Pipelines preparation

Prev Next

Available in VPC.

Kubeflow Pipelines is a core component of Kubeflow that manages workflows using a container-based architecture. It provides a Python SDK and a web UI for creating, deploying, running, and managing workflows. You can access the web UI through the Pipelines menu in the MLXP interface, and you can install the Python SDK using pip. For more information on Kubeflow Pipelines, refer to the official documentation.

Configuring the development environment and installing the SDK

This section describes how to configure the development environment and how to install the Python SDK.

Setting the pipeline root

The pipeline root is the artifact storage where input/output data, logs, datasets, and other information generated when running a pipeline are stored. Before running a pipeline, you must add several settings to the namespace to ensure that each namespace uses its own isolated artifact storage.

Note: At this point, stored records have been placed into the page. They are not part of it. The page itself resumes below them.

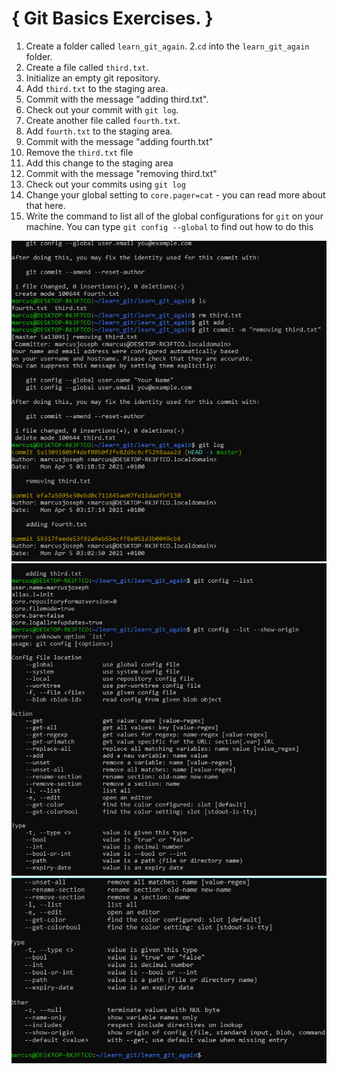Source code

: # { Git Basics Exercises. }


1. Create a folder called `learn_git_again`.
2.`cd` into the `learn_git_again` folder.
3. Create a file called `third.txt`.
4. Initialize an empty git repository.
5. Add `third.txt` to the staging area.
6. Commit with the message "adding third.txt".
7. Check out your commit with `git log`.
8. Create another file called `fourth.txt`.
9. Add `fourth.txt` to the staging area.
10. Commit with the message "adding fourth.txt"
11. Remove the `third.txt` file
12. Add this change to the staging area
13. Commit with the message "removing third.txt"
14. Check out your commits using `git log`
15. Change your global setting to `core.pager=cat` - you can read more about that here.
16. Write the command to list all of the global configurations for `git` on your machine. You can type `git config --global` to find out how to do this

![img ](capture.PNG)
![img](Capture6.PNG)
![img](Capture7.PNG)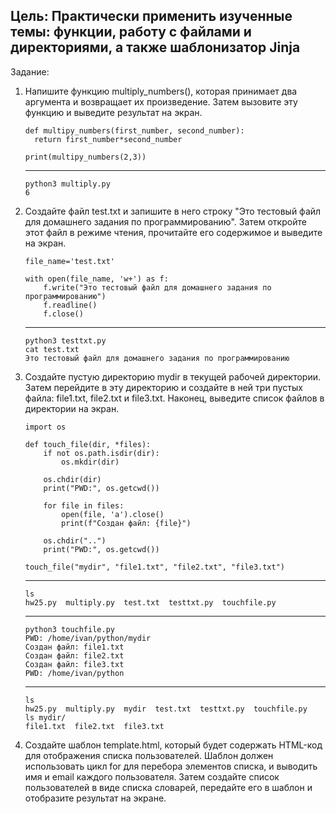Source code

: <h2>Цель: Практически применить изученные темы: функции, работу с
файлами и директориями, а также шаблонизатор Jinja</h2>
Задание:
<ol>
<li>Напишите функцию multiply_numbers(), которая принимает два
аргумента и возвращает их произведение. Затем вызовите эту функцию
и выведите результат на экран.</li> 

    def multipy_numbers(first_number, second_number):
      return first_number*second_number
   
    print(multipy_numbers(2,3))
***
    python3 multiply.py 
    6
<li>Создайте файл test.txt и запишите в него строку "Это тестовый файл для
домашнего задания по программированию". Затем откройте этот файл в
режиме чтения, прочитайте его содержимое и выведите на экран.</li>

    file_name='test.txt'
    
    with open(file_name, 'w+') as f:
        f.write("Это тестовый файл для домашнего задания по программированию")
        f.readline()
        f.close()
***
    python3 testtxt.py
    cat test.txt
    Это тестовый файл для домашнего задания по программированию
<li>Создайте пустую директорию mydir в текущей рабочей директории.
Затем перейдите в эту директорию и создайте в ней три пустых файла:
file1.txt, file2.txt и file3.txt. Наконец, выведите список файлов в
директории на экран.</li>

    import os
    
    def touch_file(dir, *files):
        if not os.path.isdir(dir):
            os.mkdir(dir)
    
        os.chdir(dir)
        print("PWD:", os.getcwd())
    
        for file in files:
            open(file, 'a').close()
            print(f"Создан файл: {file}")
    
        os.chdir("..")
        print("PWD:", os.getcwd())
    
    touch_file("mydir", "file1.txt", "file2.txt", "file3.txt")
***
    ls
    hw25.py  multiply.py  test.txt  testtxt.py  touchfile.py
***
    python3 touchfile.py 
    PWD: /home/ivan/python/mydir
    Создан файл: file1.txt
    Создан файл: file2.txt
    Создан файл: file3.txt
    PWD: /home/ivan/python
***
    ls
    hw25.py  multiply.py  mydir  test.txt  testtxt.py  touchfile.py
    ls mydir/
    file1.txt  file2.txt  file3.txt
<li>Создайте шаблон template.html, который будет содержать HTML-код
для отображения списка пользователей. Шаблон должен использовать
цикл for для перебора элементов списка, и выводить имя и email
каждого пользователя. Затем создайте список пользователей в виде
списка словарей, передайте его в шаблон и отобразите результат на
экране.</li> 
</ol>
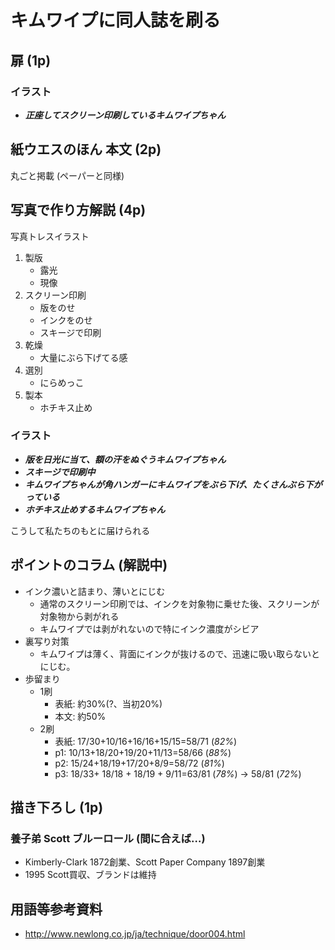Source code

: # キムワイプに同人誌を刷る

## 扉 (1p)

### イラスト

- ***正座してスクリーン印刷しているキムワイプちゃん***

## 紙ウエスのほん 本文 (2p)

丸ごと掲載 (ペーパーと同様)

## 写真で作り方解説 (4p)

写真トレスイラスト

1. 製版
    - 露光
    - 現像
2. スクリーン印刷
    - 版をのせ
    - インクをのせ
    - スキージで印刷
3. 乾燥
    - 大量にぶら下げてる感
4. 選別
    - にらめっこ
5. 製本
    - ホチキス止め

### イラスト

- ***版を日光に当て、額の汗をぬぐうキムワイプちゃん***
- ***スキージで印刷中***
- ***キムワイプちゃんが角ハンガーにキムワイプをぶら下げ、たくさんぶら下がっている***
- ***ホチキス止めするキムワイプちゃん***


こうして私たちのもとに届けられる

## ポイントのコラム (解説中)

- インク濃いと詰まり、薄いとにじむ
  - 通常のスクリーン印刷では、インクを対象物に乗せた後、スクリーンが対象物から剥がれる
  - キムワイプでは剥がれないので特にインク濃度がシビア
- 裏写り対策
  - キムワイプは薄く、背面にインクが抜けるので、迅速に吸い取らないとにじむ。
- 歩留まり
  - 1刷
    - 表紙: 約30%(?、当初20%)
    - 本文: 約50%
  - 2刷
    - 表紙: 17/30+10/16+16/16+15/15=58/71 (*82%*)
    - p1: 10/13+18/20+19/20+11/13=58/66 (*88%*)
    - p2: 15/24+18/19+17/20+8/9=58/72 (*81%*)
    - p3: 18/33+ 18/18 + 18/19 + 9/11=63/81 (*78%*) -> 58/81 (*72%*)

## 描き下ろし (1p)

### 養子弟 Scott ブルーロール (間に合えば…)

- Kimberly-Clark 1872創業、Scott Paper Company 1897創業
- 1995 Scott買収、ブランドは維持

## 用語等参考資料

- http://www.newlong.co.jp/ja/technique/door004.html
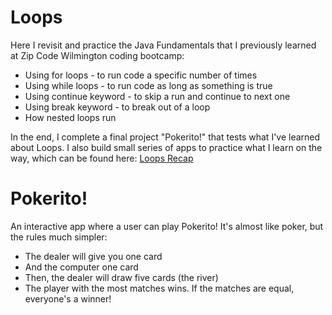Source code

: # Loops

Here I revisit and practice the Java Fundamentals that I previously learned at Zip Code Wilmington coding bootcamp:

- Using for loops - to run code a specific number of times
- Using while loops - to run code as long as something is true
- Using continue keyword - to skip a run and continue to next one
- Using break keyword - to break out of a loop
- How nested loops run

In the end, I complete a final project "Pokerito!" that tests what I've learned about Loops.
I also build small series of apps to practice what I learn on the way, which can be found here:
<a href="https://github.com/ReiCode28/Java-Section-5-Recap" title="">Loops Recap</a>

# Pokerito!

An interactive app where a user can play Pokerito! It's almost like poker, but the rules much simpler:

- The dealer will give you one card
- And the computer one card
- Then, the dealer will draw five cards (the river)
- The player with the most matches wins. If the matches are equal, everyone's a winner!

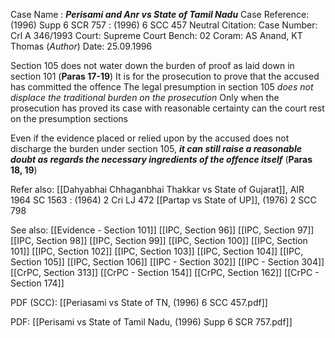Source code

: Case Name : ***Perisami and Anr vs State of Tamil Nadu***
Case Reference: (1996) Supp 6 SCR 757 :  (1996) 6 SCC 457
Neutral Citation: 
Case Number: Crl A 346/1993
Court: Supreme Court
Bench: 02
Coram: AS Anand, KT Thomas (*Author*)
Date: 25.09.1996

Section 105 does not water down the burden of proof as laid down in section 101 (**Paras 17-19**)
	It is for the prosecution to prove that the accused has committed the offence
	The legal presumption in section 105 *does not displace the traditional burden on the prosecution*
		Only when the prosecution has proved its case with reasonable certainty can the court rest on the presumption sections

Even if the evidence placed or relied upon by the accused does not discharge the burden under section 105, ***it can still raise a reasonable doubt as regards the necessary ingredients of the offence itself*** (**Paras 18, 19**)

Refer also:
[[Dahyabhai Chhaganbhai Thakkar vs State of Gujarat]], AIR 1964 SC 1563 : (1964) 2 Cri LJ 472
[[Partap vs State of UP]], (1976) 2 SCC 798

See also:
[[Evidence - Section 101]]
[[IPC, Section 96]]
[[IPC, Section 97]]
[[IPC, Section 98]]
[[IPC, Section 99]]
[[IPC, Section 100]]
[[IPC, Section 101]]
[[IPC, Section 102]]
[[IPC, Section 103]]
[[IPC, Section 104]]
[[IPC, Section 105]]
[[IPC, Section 106]]
[[IPC - Section 302]]
[[IPC - Section 304]]
[[CrPC, Section 313]]
[[CrPC - Section 154]]
[[CrPC, Section 162]]
[[CrPC - Section 174]]

PDF (SCC):
[[Periasami vs State of TN, (1996) 6 SCC 457.pdf]]

PDF:
[[Perisami vs State of Tamil Nadu, (1996) Supp 6 SCR 757.pdf]]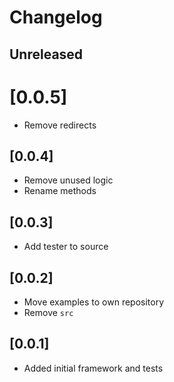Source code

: # Changelog

## Unreleased

# [0.0.5]

* Remove redirects

## [0.0.4]

* Remove unused logic
* Rename methods

## [0.0.3]

* Add tester to source

## [0.0.2]

* Move examples to own repository
* Remove `src`

## [0.0.1]

* Added initial framework and tests
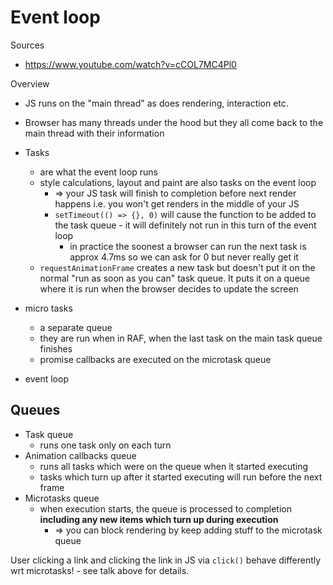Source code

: # Event loop

Sources

- https://www.youtube.com/watch?v=cCOL7MC4Pl0

Overview

- JS runs on the "main thread" as does rendering, interaction etc.
- Browser has many threads under the hood but they all come back to the main
  thread with their information

- Tasks
    - are what the event loop runs
    - style calculations, layout and paint are also tasks on the event loop
        - => your JS task will finish to completion before next render happens
          i.e. you won't get renders in the middle of your JS
        - `setTimeout(() => {}, 0)` will cause the function to be added to the
          task queue - it will definitely not run in this turn of the event loop
            - in practice the soonest a browser can run the next task is approx
              4.7ms so we can ask for 0 but never really get it
    - `requestAnimationFrame` creates a new task but doesn't put it on the
      normal "run as soon as you can" task queue. It puts it on a queue where it
      is run when the browser decides to update the screen
- micro tasks
    - a separate queue
    - they are run when in RAF, when the last task on the main task queue
      finishes
    - promise callbacks are executed on the microtask queue
- event loop

## Queues

- Task queue
    - runs one task only on each turn
- Animation callbacks queue
    - runs all tasks which were on the queue when it started executing
    - tasks which turn up after it started executing will run before the next
      frame
- Microtasks queue
    - when execution starts, the queue is processed to completion **including
      any new items which turn up during execution**
        - => you can block rendering by keep adding stuff to the microtask queue

User clicking a link and clicking the link in JS via `click()` behave
differently wrt microtasks! - see talk above for details.
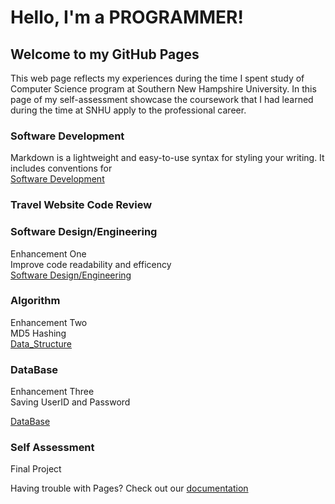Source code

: # Hello, I'm a PROGRAMMER!

## Welcome to my GitHub Pages

This web page reflects my experiences during the time I spent study of Computer Science program at Southern New Hampshire University. In this page of my self-assessment showcase the coursework that I had learned during the time at SNHU apply to the professional career.

### Software Development

Markdown is a lightweight and easy-to-use syntax for styling your writing. It includes conventions for  
[Software Development](https://docs.google.com/viewer?url=https://github.com/jtluu/Travel-Website/raw/master/DataBase.pdf)

### Travel Website Code Review



### Software Design/Engineering
Enhancement One  
Improve code readability and efficency  
[Software Design/Engineering](https://docs.google.com/viewer?url=https://github.com/jtluu/Travel-Website/raw/master/Software_Design.pdf)

### Algorithm
Enhancement Two  
   MD5 Hashing  
[Data_Structure](https://docs.google.com/viewer?url=https://github.com/jtluu/Travel-Website/raw/master/Data_Structure.pdf)

### DataBase
Enhancement Three  
  Saving UserID and Password
  
[DataBase](https://docs.google.com/viewer?url=https://github.com/jtluu/Travel-Website/raw/master/DataBase.pdf)
 
### Self Assessment 
Final Project  

Having trouble with Pages? Check out our [documentation](https://github.com/jtluu/Travel-Website/blob/master/doc_cloud.pdf) 
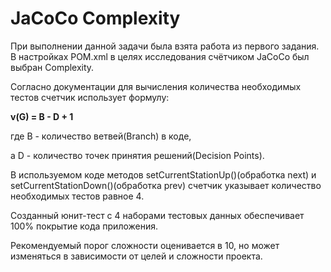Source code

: # JaCoCo Complexity

При выполнении данной задачи была взята работа из первого задания.
В настройках POM.xml в целях исследования счётчиком JaCoCo был выбран Complexity.

Согласно документации для вычисления количества необходимых тестов счетчик использует формулу:

**v(G) = B - D + 1**

где B - количество ветвей(Branch) в коде,

а D - количество точек принятия решений(Decision Points).

В используемом коде методов setCurrentStationUp()(обработка next) и setCurrentStationDown()(обработка prev) счетчик указывает количество необходимых тестов равное 4.

Созданный юнит-тест с 4 наборами тестовых данных обеспечивает 100% покрытие кода приложения.

Рекомендуемый порог сложности оценивается в 10, но может изменяться в зависимости от целей
и сложности проекта.

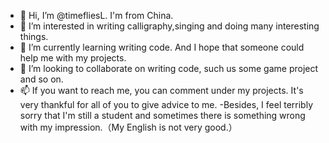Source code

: - 👋 Hi, I’m @timefliesL. I'm from China. 
- 👀 I’m interested in writing calligraphy,singing and doing many interesting things.
- 🌱 I’m currently learning writing code. And I hope that someone could help me with my projects.
- 💞️ I’m looking to collaborate on writing code, such us some game project and so on.
- 📫 If you want to reach me, you can comment under my projects. It's very thankful for all of you to give advice to me.
-Besides, I feel terribly sorry that I'm still a student and sometimes there is something wrong with my impression.（My English is not very good.） 
<!---
timefliesL/timefliesL is a ✨ special ✨ repository because its `README.md` (this file) appears on your GitHub profile.
You can click the Preview link to take a look at your changes.
--->
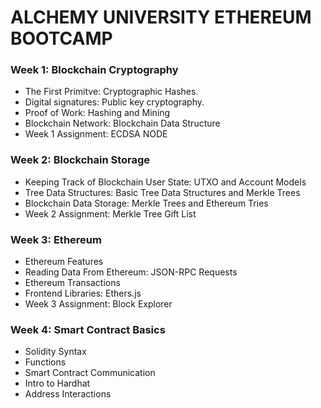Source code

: # ALCHEMY UNIVERSITY ETHEREUM BOOTCAMP

### Week 1: Blockchain Cryptography
+ The First Primitve: Cryptographic Hashes.
+ Digital signatures: Public key cryptography.
+ Proof of Work: Hashing and Mining
+ Blockchain Network: Blockchain Data Structure
+ Week 1 Assignment: ECDSA NODE

### Week 2: Blockchain Storage
+ Keeping Track of Blockchain User State: UTXO and Account Models
+ Tree Data Structures: Basic Tree Data Structures and Merkle Trees
+ Blockchain Data Storage: Merkle Trees and Ethereum Tries
+ Week 2 Assignment: Merkle Tree Gift List

### Week 3: Ethereum
+ Ethereum Features
+ Reading Data From Ethereum: JSON-RPC Requests
+ Ethereum Transactions
+ Frontend Libraries: Ethers.js
+ Week 3 Assignment: Block Explorer

### Week 4: Smart Contract Basics
+ Solidity Syntax
+ Functions
+ Smart Contract Communication
+ Intro to Hardhat
+ Address Interactions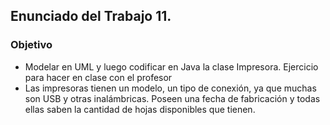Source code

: ## Enunciado del Trabajo 11.



### Objetivo
- Modelar en UML y luego codificar en Java la clase Impresora.
Ejercicio para hacer en clase con el profesor
- Las impresoras tienen un modelo, un tipo de conexión, ya que muchas son USB y otras inalámbricas. Poseen una fecha de fabricación y todas ellas saben la cantidad de hojas disponibles que tienen.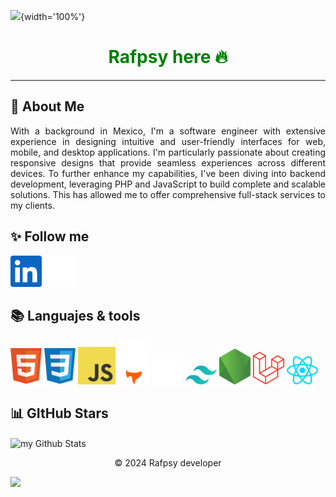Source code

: ![](https://i.pinimg.com/564x/0a/a0/3f/0aa03fe05673673cf1f45db2340b5096.jpg){width='100%'}
 <h1 align="center" style="color: green"> Rafpsy here 🔥</h1>

 <hr>

 ## 💫 About Me
 
 <p align="justify">With a background in Mexico, I'm a software engineer with extensive experience in designing intuitive and user-friendly interfaces for web, mobile, and desktop applications. I'm particularly passionate about creating responsive designs that provide seamless experiences across different devices. To further enhance my capabilities, I've been diving into backend development, leveraging PHP and JavaScript to build complete and scalable solutions. This has allowed me to offer comprehensive full-stack services to my clients.</p>

 ## ✨ Follow me
 <div style="display:'flex'"> 
  <a src="www.linkedin.com/in/rafpsy-developer"><img src="/SocialMedia/linkedin.svg" width='50'></a>
  <a src="https://github.com/rafpsy"><img src="/SocialMedia/github-dark.svg" width='50'></a>
  </div>

 ## 📚 Languajes & tools
  <div style="display:'flex'"> 
  <img src="/tools/html5.svg" width='50'>
  <img src="/tools/css.svg" width='50'>
  <img src="/tools/javascript.svg" width='60'>
  <img src="/tools/astro_dark.svg" width='50'>
  <img src="/tools/bash_dark.svg" width='50'>
  <img src="/tools/tailwindcss.svg" width='50'>
  <img src="/tools/nodejs.svg" width='50'>
  <img src="/tools/laravel.svg" width='50'>
  <img src="/tools/react.svg" width='50'>
  </div>

    


 ## 📊 GItHub Stars

 <img align="center" src="https://github-readme-stats.vercel.app/api?username=rafpsy&include_all_commits=true&count_private=true&show_icons=true&line_height=20&title_color=124BB&icon_color=124BB&text_color=f1f0f0&bg_color=0,284c64,447d72" alt="my Github Stats"/>


<div class="footer">
  <p align="center">&copy; 2024 Rafpsy developer</p>
</div>

 ![](https://camo.githubusercontent.com/d29e12fc9dbe987a57f309d86d9b8f81b45c7d8e7a09d5217464f8893e8dc2a7/68747470733a2f2f63617073756c652d72656e6465722e76657263656c2e6170702f6170693f747970653d776176696e6726636f6c6f723d6772616469656e74266865696768743d36302673656374696f6e3d666f6f746572)
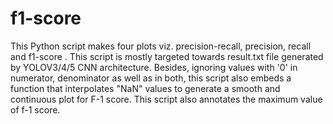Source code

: # f1-score
This Python script makes four plots viz. precision-recall, precision, recall and f1-score .
This script is mostly targeted towards result.txt file generated by YOLOV3/4/5 CNN architecture.
Besides, ignoring values with '0' in numerator, denominator as well as in both, this script also
embeds a function that interpolates "NaN" values to generate a smooth and continuous plot for F-1 score.
This script also annotates the maximum value of f-1 score.
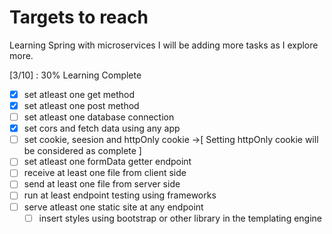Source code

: # Targets to reach

Learning Spring with microservices
I will be adding more tasks as I explore more.

[3/10] : 30% Learning Complete

- [x] set atleast one get method
- [x] set atleast one post method
- [ ] set atleast one database connection
- [x] set cors and fetch data using any app
- [ ] set cookie, seesion and httpOnly cookie
      ->[ Setting httpOnly cookie will be considered as complete ]
- [ ] set atleast one formData getter endpoint
- [ ] receive at least one file from client side
- [ ] send at least one file from server side
- [ ] run at least endpoint testing using frameworks
- [ ] serve atleast one static site at any endpoint
  - [ ] insert styles using bootstrap or other library in the templating engine
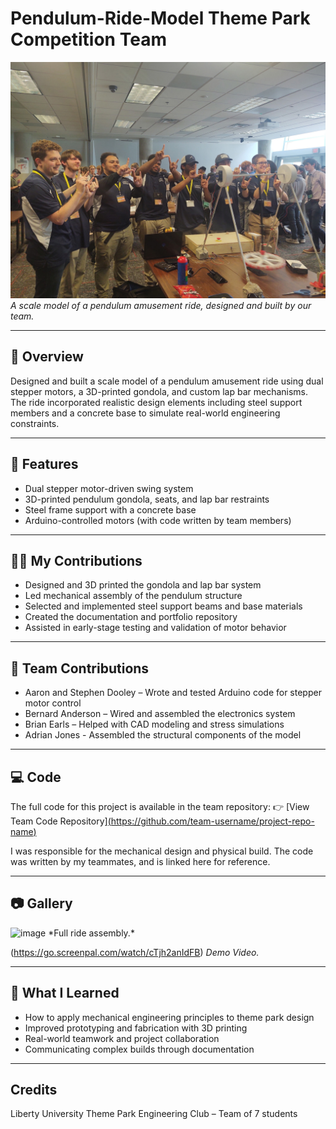 # Pendulum-Ride-Model Theme Park Competition Team
![Pendulum Model](https://github.com/Josiah-Mechy/Pendulum-Ride-Model/blob/main/Picture%20-%20LU.jpg?raw=true) 
*A scale model of a pendulum amusement ride, designed and built by our team.*

---
## 🚀 Overview

Designed and built a scale model of a pendulum amusement ride using dual stepper motors, a 3D-printed gondola, and custom lap bar mechanisms. The ride incorporated realistic design elements including steel support members and a concrete base to simulate real-world engineering constraints.

---

## 🔧 Features

- Dual stepper motor-driven swing system  
- 3D-printed pendulum gondola, seats, and lap bar restraints  
- Steel frame support with a concrete base    
- Arduino-controlled motors (with code written by team members)

---

## 👨‍🔧 My Contributions

- Designed and 3D printed the gondola and lap bar system  
- Led mechanical assembly of the pendulum structure  
- Selected and implemented steel support beams and base materials  
- Created the documentation and portfolio repository  
- Assisted in early-stage testing and validation of motor behavior

---

## 👥 Team Contributions

- Aaron and Stephen Dooley – Wrote and tested Arduino code for stepper motor control  
- Bernard Anderson – Wired and assembled the electronics system  
- Brian Earls – Helped with CAD modeling and stress simulations
- Adrian Jones - Assembled the structural components of the model

---

## 💻 Code

The full code for this project is available in the team repository:
👉 [View Team Code Repository][(https://github.com/team-username/project-repo-name)](https://github.com/Josiah-Mechy/Pendulum-Ride-Model/tree/main/LU-Coaster-Club-main)

I was responsible for the mechanical design and physical build. The code was written by my teammates, and is linked here for reference.

---

## 📷 Gallery
<img width="2048" height="1536" alt="image" src="https://github.com/user-attachments/assets/6b1bacda-bb7a-4221-81ea-21e0d7a67152" />
*Full ride assembly.*

(https://go.screenpal.com/watch/cTjh2anIdFB)
*Demo Video.*

---

## 🧠 What I Learned

- How to apply mechanical engineering principles to theme park design
- Improved prototyping and fabrication with 3D printing
- Real-world teamwork and project collaboration
- Communicating complex builds through documentation
---




## Credits
Liberty University Theme Park Engineering Club – Team of 7 students
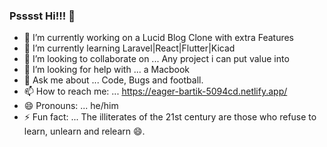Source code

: ### Psssst Hi!!! 👋

- 🔭 I’m currently working on a Lucid Blog Clone with extra Features
- 🌱 I’m currently learning Laravel|React|Flutter|Kicad
- 👯 I’m looking to collaborate on ... Any project i can put value into
- 🤔 I’m looking for help with ... a Macbook
- 💬 Ask me about ... Code, Bugs and football.
- 📫 How to reach me: ... https://eager-bartik-5094cd.netlify.app/
- 😄 Pronouns: ... he/him
- ⚡ Fun fact: ... The illiterates of the 21st century are those who refuse to learn, unlearn and relearn 😄.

If MLXP members use multiple namespaces and it is acceptable for artifact storage contents to be shared between them, a single artifact storage bucket can be used across namespaces. However, even when using the same artifact storage, each namespace must have identical pipeline root settings for pipelines to run correctly.

For the artifact storage, prepare an object storage service that is compatible with AWS S3.

Caution

MLXP does not support the default MinIO artifact storage provided by Kubeflow Pipelines. Pipelines cannot run correctly unless the pipeline root is configured for the namespace.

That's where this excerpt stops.